> LISTED RECORDS
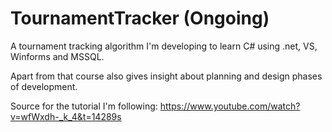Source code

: # TournamentTracker (Ongoing)

A tournament tracking algorithm I'm developing to learn C# using .net, VS, Winforms and MSSQL. 

Apart from that course also gives insight about planning and design phases of development.

Source for the tutorial I'm following: https://www.youtube.com/watch?v=wfWxdh-_k_4&t=14289s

> PROBLEM DETAILS
The records above must be printed exactly; the pictures stay out.

> SOLUTION BELOW
Source code

: # TournamentTracker (Ongoing)

A tournament tracking algorithm I'm developing to learn C# using .net, VS, Winforms and MSSQL. 

Apart from that course also gives insight about planning and design phases of development.

Source for the tutorial I'm following: https://www.youtube.com/watch?v=wfWxdh-_k_4&t=14289s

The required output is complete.